“Soutenir Bertrand, sans juger”
Estive a ver num canal de televisão francês, por breves momentos, parte de um debate sobre um acontecimento que recentemente chocou a opinião pública gaulesa: o bárbaro homicídio da jovem e bonita actriz Marie Trintignant, filha de Jean-Louis Trintignant, às mãos do seu companheiro, o cantor Bertrand Cantat, do grupo rock “Noir Désir”, num quarto de hotel em Vilnius.
Sabe-se que estas coisas tratando-se de gente conhecida têm logo outro destaque.
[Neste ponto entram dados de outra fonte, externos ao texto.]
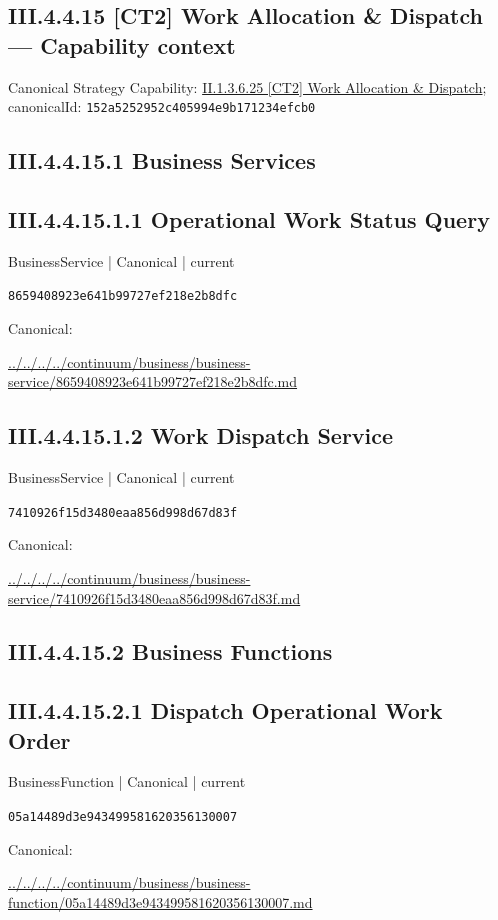 \documentclass[10pt,a4paper]{article}
\begin{document}
\subsection*{III.4.4.15 [CT2] Work Allocation \& Dispatch — Capability context}
Canonical Strategy Capability: \hyperref[element-152a5252952c405994e9b171234efcb0]{II.1.3.6.25 [CT2] Work Allocation \& Dispatch}; canonicalId: \texttt{152a5252952c405994e9b171234efcb0}\par
\subsection*{III.4.4.15.1 Business Services}
\subsection*{III.4.4.15.1.1 Operational Work Status Query}
\label{element-8659408923e641b99727ef218e2b8dfc}
{\small BusinessService | Canonical | current}\par
\texttt{8659408923e641b99727ef218e2b8dfc}\par
Canonical: \par
{\footnotesize\url{../../../../continuum/business/business-service/8659408923e641b99727ef218e2b8dfc.md}}\par
\subsection*{III.4.4.15.1.2 Work Dispatch Service}
\label{element-7410926f15d3480eaa856d998d67d83f}
{\small BusinessService | Canonical | current}\par
\texttt{7410926f15d3480eaa856d998d67d83f}\par
Canonical: \par
{\footnotesize\url{../../../../continuum/business/business-service/7410926f15d3480eaa856d998d67d83f.md}}\par
\subsection*{III.4.4.15.2 Business Functions}
\subsection*{III.4.4.15.2.1 Dispatch Operational Work Order}
\label{element-05a14489d3e943499581620356130007}
{\small BusinessFunction | Canonical | current}\par
\texttt{05a14489d3e943499581620356130007}\par
Canonical: \par
{\footnotesize\url{../../../../continuum/business/business-function/05a14489d3e943499581620356130007.md}}\par
\end{document}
Mas o caso tem alguns condimentos adicionais a provocar o interesse mediático. E logo constatei que o solene debate, protagonizado por um friso de algumas senhoras com bom aspecto, não era movido pela comoção com a sorte da infeliz Marie Trintignant, espancada até à morte, com múltiplos traumatismos na cabeça desfeita, pelo bruto com quem vivia.
As razões da comoção tinham a ver com o Bertrand Cantat, agora preso, e que era um excelente rapaz, eterno militante de todas as boas causas, progressistas, já se vê, tal como acontece com o seu grupo, “Noir Désir”, ícone de todos os combates da “gauche caviar” parisiense nestes últimos anos. Numa palavra, “soutenir Bertrand, sans juger”, que era a palavra de ordem.
E a dada altura uma das senhoras, identificada como jornalista do “Le Monde”, recorda o caso acontecido com o celebrado filósofo do Maio de 68, Louis Althusser, que há poucos anos também matou a mulher, por estrangulamento. Também uma excelente pessoa, cujo importante “contributo teórico” não podia ficar manchado por tão infeliz acidente.
Achei a associação oportuna; mas a senhora continuou, explicando que tais ocorrências tinham uma forte “dimensão simbólica e artística”, que evidentemente não podia ficar esquecida.
E neste ponto desisti. Desliguei a televisão. Tanta complexidade não é para a minha cabeça.
A reconhecida superioridade intelectual da esquerda esmagou-me mais uma vez.